The postoperative complications of medical tourism may be costing the NHS up to £20,000 per patient, suggest the findings of a rapid review of the available data, published in the open access journal BMJ Open.
But data on the use, frequency, and consequences for the NHS are incomplete and haphazard, making it currently impossible to fully understand the risks of opting for surgery overseas, warn the researchers.
The number of medical tourists has risen steadily over the past several decades, a trend that shows no sign of abating, note the researchers. And treatment of any postoperative complications usually falls to the home country's health service and can be further complicated by inadequate information about the initial surgery, they add.
Amid an absence of systematically collected data, the researchers wanted to gauge the costs and savings to the NHS of medical tourism as well as the type, frequency, and complications involved, plus any subsequent treatment, care, and use of NHS resources.
They reviewed research databases for relevant studies as well as 'grey literature,' such as conference proceedings, discussion papers, editorials, and government, industry, and institutional reports, published between 2012 and December 2024.
Studies that described cases of emergency and urgent surgery abroad; treatment for cancer, infertility, and dentistry; and transplant surgery were excluded from the analysis.
In all, 90 full text articles were selected for review, of which 38 reports describing 37 studies, were eligible for inclusion: 19 described complications due to metabolic/bariatric surgery; 17 complications due to cosmetic surgery; and one complications arising from eye surgery.
The case series and case reports included 655 patients treated by the NHS between 2011 and 2024 for complications arising from metabolic/bariatric (385), cosmetic (265), or eye (5) surgery tourism.
Twenty three studies reported the destination country. Overall, 29 countries from every continent were reported, but Turkey was the most common destination (61%). Most patients were women (90%), and the average age was 38, but ranged from 14 to 69.
The most commonly reported procedures were sleeve gastrectomy–removal of part of the stomach to create a smaller 'sleeve'--breast surgery enlargement, and 'tummy tuck' (abdominoplasty).
Twenty two studies (371 patients) reported some details on complications. No deaths were reported in the included studies, but at least 196 patients (53%) experienced moderate to severe complications.
Treatment for these was not clearly reported in most of the studies, however, and only 14 studies reported on the associated costs, which ranged from £1058 to £19,549 per patient in 2024 prices.
Eight studies (159 patients) reported length of hospital stay for the treatment of complications from metabolic/ bariatric surgery tourism. The combined average length of stay was just over 17 days; the longest was 45 days.
The combined average length of stay for the treatment of cosmetic surgery complications was just under 6 days; the longest was 49 days. For eye surgery tourism, over 50 outpatient appointments and 4 surgical procedures were reported.
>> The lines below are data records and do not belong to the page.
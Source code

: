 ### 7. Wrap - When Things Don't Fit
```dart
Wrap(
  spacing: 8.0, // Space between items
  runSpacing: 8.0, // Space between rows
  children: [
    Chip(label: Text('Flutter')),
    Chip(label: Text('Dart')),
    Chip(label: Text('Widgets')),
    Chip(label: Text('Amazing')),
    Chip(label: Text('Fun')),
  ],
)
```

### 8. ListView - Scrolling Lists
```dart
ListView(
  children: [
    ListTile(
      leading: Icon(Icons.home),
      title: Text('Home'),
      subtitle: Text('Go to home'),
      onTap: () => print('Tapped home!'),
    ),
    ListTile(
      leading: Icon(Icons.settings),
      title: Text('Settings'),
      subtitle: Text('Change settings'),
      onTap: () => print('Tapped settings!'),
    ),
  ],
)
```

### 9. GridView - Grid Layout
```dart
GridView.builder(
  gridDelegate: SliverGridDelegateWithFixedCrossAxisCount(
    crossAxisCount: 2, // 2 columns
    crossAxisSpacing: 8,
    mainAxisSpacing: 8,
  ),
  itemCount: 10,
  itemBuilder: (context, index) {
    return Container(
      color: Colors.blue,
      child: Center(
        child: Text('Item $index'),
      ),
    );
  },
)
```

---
Very few studies reported on the use of other resources, such as day case procedures, surgery time, clinic appointments or number and type of diagnostic tests.
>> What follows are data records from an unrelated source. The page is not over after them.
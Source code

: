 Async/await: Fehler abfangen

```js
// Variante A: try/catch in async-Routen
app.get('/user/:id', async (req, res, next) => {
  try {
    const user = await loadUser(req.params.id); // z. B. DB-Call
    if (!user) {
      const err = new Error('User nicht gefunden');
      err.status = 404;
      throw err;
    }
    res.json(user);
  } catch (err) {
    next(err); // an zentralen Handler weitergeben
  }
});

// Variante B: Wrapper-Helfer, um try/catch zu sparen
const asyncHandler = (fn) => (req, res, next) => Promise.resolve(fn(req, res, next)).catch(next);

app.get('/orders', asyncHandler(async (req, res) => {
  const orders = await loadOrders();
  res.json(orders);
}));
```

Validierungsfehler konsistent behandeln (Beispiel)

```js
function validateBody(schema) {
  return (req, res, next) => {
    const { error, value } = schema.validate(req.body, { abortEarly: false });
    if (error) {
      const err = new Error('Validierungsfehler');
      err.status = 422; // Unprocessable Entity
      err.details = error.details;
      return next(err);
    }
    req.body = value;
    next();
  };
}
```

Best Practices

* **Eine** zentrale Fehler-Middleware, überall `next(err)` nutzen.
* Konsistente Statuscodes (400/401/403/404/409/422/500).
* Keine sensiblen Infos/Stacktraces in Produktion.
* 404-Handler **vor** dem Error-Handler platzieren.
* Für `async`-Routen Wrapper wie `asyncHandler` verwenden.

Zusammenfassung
The certainty of the evidence obtained from most of the studies was low, primarily because most of the studies were retrospective, with data obtained from medical notes, which can be incomplete or wrongly coded; few studies included demographic details or previous medical history; and not all outcomes were reported by all the studies, explain the researchers.
But this suggests that both the complications arising from medical tourism for elective surgery and the associated costs are likely to be underestimated, they add.
"There are areas of the UK, such as Wales and the South West of England, which are almost unrepresented [in published evidence]. We did not identify any studies that related to other surgical specialties, such as orthopaedic surgery, and we did not identify any eligible studies conducted in primary care or that considered longer-term follow- up," they point out.
"We still do not know how many people resident in the UK go abroad for elective surgery or how many people subsequently experience complications. Without these data, we cannot fully understand the levels of risk that people seeking surgery abroad are taking," they emphasise.
"A systematic approach is needed to collecting information on the number of people who travel abroad for elective surgery and the frequency and impact on the UK NHS of treating complications," they insist.
"Awareness-raising campaigns and interventions are warranted to inform members of the public in the UK considering going abroad for surgery about the potential for complications." they add.
"Those seeking medical treatment abroad should be made aware of which complications the NHS is responsible for treating, and costs for which the patient may be potentially personally liable, including non-emergency treatment," they suggest.